Puis je me souviens des guerres loin de nous …. La guerre du Golfe, le Rwanda, la Yougoslavie et puis tout ça …. je me souviens de Ttchernobil, des attentats de 95. Je n’ai pas oublié Zlata et la petite Omayra Sánchez. Je n’ai pas oublié le Drakkar, et le 11 septembre, le Tsunami, Fukushima.
L’an 2000 qui nous semblait de la science fiction.
Je me souviens m’être faite traiter « de salope qui couche avec des arabes » parce que j’étais avec mes petits soeurs d’origine algérienne adoptées, de 20 ans mes cadettes. Il y a des choses qu’on ne peut oublier …. Je me souviens de mon copain Rachid, se promenant avec sa carte d’identité française agrafé sur sa veste pour visiter la foire de Marseille.
Je me souviens des harceleurs de rue, de bureau, mesquins chéfaillons jamais punis, jamais inquiétés. Leurs noms forment une grande ribambelle dans ma mémoire. Je me souviens des exploiteurs (minables entrepreneurs) profitant d’un système pour s’engraisser sur le dos de gens sous payés.

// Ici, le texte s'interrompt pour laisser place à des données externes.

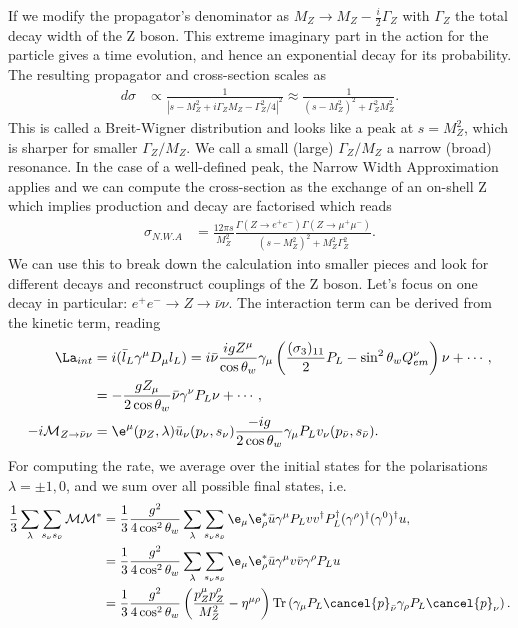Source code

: \documentclass[relqm.tex]{subfiles}
\begin{document}
If we modify the propagator's denominator as $M_Z\to M_Z-\frac{i}{2}\Gamma_Z$ with $\Gamma_Z$ the total decay width of the Z boson. 
This extreme imaginary part in the action for the particle gives a time evolution, and hence an exponential decay for its probability. 
The resulting propagator and cross-section scales as
\begin{align}
    d\sigma &\propto \frac{1}{|s-M_Z^2+i\Gamma_ZM_Z - \Gamma_Z^2/4|^2} \approx \frac{1}{(s-M_Z^2)^2+\Gamma_Z^2M_Z^2}.
\end{align}
This is called a Breit-Wigner distribution and looks like a peak at $s=M_Z^2$, which is sharper for smaller $\Gamma_Z/M_Z$. 
We call a small (large) $\Gamma_Z/M_Z$ a narrow (broad) resonance.
In the case of a well-defined peak, the Narrow Width Approximation applies and we can compute the cross-section as the exchange of an on-shell Z which implies production and decay are factorised which reads
\begin{align}
    \sigma_{N.W.A} &= \frac{12\pi s}{M_Z^2} \frac{\Gamma(Z\to e^+e^-)\Gamma(Z\to\mu^+\mu^-)}{(s-M_Z^2)^2+M_Z^2\Gamma_Z^2}.
\end{align}
We can use this to break down the calculation into smaller pieces and look for different decays and reconstruct couplings of the Z boson. 
Let's focus on one decay in particular: $e^+e^-\to Z\to\bar{\nu}\nu$.
The interaction term can be derived from the kinetic term, reading
\begin{align}
    \La_{int} &= i(\bar{l}_L\gamma^\mu D_\mu l_L) = i\bar{\nu}\frac{igZ^\mu}{\cos\theta_w}\gamma_\mu\left(\frac{(\sigma_3)_{11}}{2}P_L - \sin^2\theta_w Q_{em}^\nu\right)\nu + \cdots, \\
              &= -\frac{gZ_\mu}{2\cos\theta_w}\bar{\nu}\gamma^\nu P_L\nu + \cdots, \\
    -i\mathcal{M}_{Z\to\bar{\nu}\nu} &= \e^\mu(p_Z,\lambda)\bar{u}_\nu(p_\nu,s_\nu)\frac{-ig}{2\cos\theta_w}\gamma_\mu P_Lv_\nu(p_{\bar{\nu}},s_{\bar{\nu}}).
\end{align}
For computing the rate, we average over the initial states for the polarisations $\lambda=\pm1,0$, and we sum over all possible final states, i.e.
\begin{align}
    \frac13 \sum_{\lambda} \sum_{s_\nu s_{\bar{\nu}}} \mathcal{M}\mathcal{M}^* &= \frac13 \frac{g^2}{4\cos^2\theta_w} \sum_\lambda \sum_{s_\nu s_{\bar{\nu}}} \e_\mu\e_\rho^* \bar{u}\gamma^\mu P_L vv^\dagger P_L^\dagger (\gamma^\rho)^\dagger (\gamma^0)^\dagger u, \\
                                                                               &= \frac13 \frac{g^2}{4\cos^2\theta_w} \sum_\lambda \sum_{s_\nu s_{\bar{\nu}}} \e_\mu\e_\rho^* \bar{u}\gamma^\mu v\bar{v}\gamma^\rho P_L u \\
                                                                               &= \frac13 \frac{g^2}{4\cos^2\theta_w} \left(\frac{p^\mu_Z p^\rho_Z}{M_Z^2} - \eta^{\mu\rho}\right)\text{Tr}\left(\gamma_\mu P_L\cancel{p}_{\bar{\nu}}\gamma_\rho P_L\cancel{p}_\nu\right).
\end{align}
\end{document}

et puis il y a la vie qui continue, d’un pays à l’autre, d’un métier à un autre, d’une vie à une autre, les êtres chers qui disparaissent … les enfants qui naissent, tout un amour à construire… et ce tourbillon … qui m’emporte … qui nous emporte, la vie n’est pas un long fleuve tranquille, elle ne le sera jamais.

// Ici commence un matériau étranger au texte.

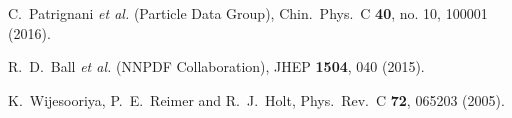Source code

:   C.~Patrignani {\it et al.} (Particle Data Group),
  Chin.\ Phys.\ C {\bf 40}, no. 10, 100001 (2016).

  R.~D.~Ball {\it et al.} (NNPDF Collaboration),
  JHEP {\bf 1504}, 040 (2015).

  K.~Wijesooriya, P.~E.~Reimer and R.~J.~Holt,
  Phys.\ Rev.\ C {\bf 72}, 065203 (2005).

Aujourd’hui je fais un micro point sur un demi siècle, c’est quoi un demi siècle quand on sait que l’humain est vieux de 7 millions d’années. Le temps continue à s’écouler. Il fait beau, nous sommes le 20 avril 2016, chaque jour qui passe nous rapproche de l’été. Il y avait il vraiment besoin d’écrire tout ça … ? Si peut être …. A mes filles …. faites ce dont vous avez envie et rien d’autre, ça passe trop vite.
Hier je décidais d’un commun accord avec moi même, de dépoussiérer et ranger ma bibliothèque, j’entasse quelquefois sur trois rangées tous les livres qui ont accompagnés ma vie depuis que j’ai un chez moi, les autres étant chez mes parents, et c’est en quelques mois que se crée le joyeux bordel, équilibre périlleux, d’une pagaille artistique.
Profitant du beau temps pour effectuer ce délicat travail où la poussière s’envole au moindre bruissement d’air, j’ai ouvert grand mes fenêtres laissant entrer la lumière et le soleil.
En compagnon de travail, la télévision, avec une série télévisée inconnue pour moi « Bienvenue au Paradis », et voilà comment joignant l’utile à l’agréable, j’ai regardé la première saison d’une histoire qui ne m’est pas inconnue, qui ne l’est pas pour vous non plus, la série est inspirée de « Au bonheur des dames » d’Emile Zola, et oui …. pas celui ci de Au bonheur des dames qui m’inspire beaucoup, c’est de bel et bien celui ci dont je parle.
Mais un bonheur n’arrivant jamais seul, en époussetant les très vieux livres, qui végètent au rdc de mes étagères, j’ai découvert, je l’avais oublié, l’édition originale du bonheur des dames (et non je ne suis pas riche, il vaut une misère, tout juste le prix de son âge) glané certainement sur un marché aux puces et je me suis payée le luxe en m’endormant hier soir, de lire, les papiers jaunis par le temps, 1883, bien plus que centenaires, devenus cassants au fil de l’âge, le texte original, un petit bonheur, ma machine à remonter le temps. Et j’ai plongé dans les descriptions d’ Emile Zola, imaginant chaque tissu, chaque dentelle, chaque tartanelle …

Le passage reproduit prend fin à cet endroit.